The ship's course was due to intersect with the path of Hurricane Kyle. The Category 1 storm is churning up the northeast coast.
The Queen Mary 2 was supposed to have departed yesterday afternoon for its seven-day cruise of New England and Canada, but postponed departure from Brooklyn Pier Cruise Terminal 12, according to a representative for the Cunard Cruise Line. The delay forced the cancellation of Portland, Maine, from the itinerary.
"Obviously this is a big storm; for the sake and comfort of our pasangers, the commodore felt it made sense for them to delay the sailing," said Jackie Chase, a spokeswoman for the Cunard Line. "The ship is monitoring the weather very closely."
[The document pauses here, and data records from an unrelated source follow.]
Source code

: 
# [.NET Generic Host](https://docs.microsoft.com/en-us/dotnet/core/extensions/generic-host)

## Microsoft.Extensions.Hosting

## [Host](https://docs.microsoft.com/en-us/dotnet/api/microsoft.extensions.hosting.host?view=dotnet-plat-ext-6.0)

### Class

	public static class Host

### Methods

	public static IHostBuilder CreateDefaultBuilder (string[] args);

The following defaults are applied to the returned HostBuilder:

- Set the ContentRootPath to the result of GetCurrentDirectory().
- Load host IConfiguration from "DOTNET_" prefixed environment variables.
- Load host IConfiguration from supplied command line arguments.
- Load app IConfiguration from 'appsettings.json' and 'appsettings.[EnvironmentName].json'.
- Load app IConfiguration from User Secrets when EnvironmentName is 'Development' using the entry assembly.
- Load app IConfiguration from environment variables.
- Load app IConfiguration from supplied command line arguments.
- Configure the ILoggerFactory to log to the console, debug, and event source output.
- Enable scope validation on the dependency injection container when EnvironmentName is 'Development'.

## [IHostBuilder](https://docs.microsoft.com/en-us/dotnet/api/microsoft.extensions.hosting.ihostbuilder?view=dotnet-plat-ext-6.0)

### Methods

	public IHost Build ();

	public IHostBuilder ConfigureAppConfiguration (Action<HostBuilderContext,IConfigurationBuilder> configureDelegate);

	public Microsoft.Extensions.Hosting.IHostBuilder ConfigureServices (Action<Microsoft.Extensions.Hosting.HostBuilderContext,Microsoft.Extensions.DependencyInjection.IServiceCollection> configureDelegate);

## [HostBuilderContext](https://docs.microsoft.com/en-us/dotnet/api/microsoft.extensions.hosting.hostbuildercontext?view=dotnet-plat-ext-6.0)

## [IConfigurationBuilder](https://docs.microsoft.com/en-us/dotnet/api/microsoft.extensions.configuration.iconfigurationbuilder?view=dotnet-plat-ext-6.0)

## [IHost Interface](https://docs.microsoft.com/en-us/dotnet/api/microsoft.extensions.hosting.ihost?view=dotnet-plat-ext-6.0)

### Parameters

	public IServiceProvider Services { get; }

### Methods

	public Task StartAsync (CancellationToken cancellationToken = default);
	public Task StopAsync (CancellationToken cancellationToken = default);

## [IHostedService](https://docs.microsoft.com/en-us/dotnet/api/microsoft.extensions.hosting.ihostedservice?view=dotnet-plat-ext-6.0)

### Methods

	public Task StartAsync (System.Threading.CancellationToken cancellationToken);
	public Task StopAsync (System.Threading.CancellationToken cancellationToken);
By this evening, Hurricane Kyle will reach the Gulf of Maine, according to Accuweather. The Maine/Nova Scotia border, southeastern Massachusetts, eastern Maine and the Canadian Maritimes will be in store for some rough weather because of the storm.
The Queen Mary 2, which cost $800 million and entered service in January 2004, is billed by Cunard as the grandest ocean liner ever built. The ship, which can carry 2,592 guests, is 1,132 feet long (that is nearly the height of the Empire State Building). The vessel has a crew of 1,200 people. It cruises at 28.5 knots and has an extra thick steel hull for strength and stability during trans-Atlantic crossings.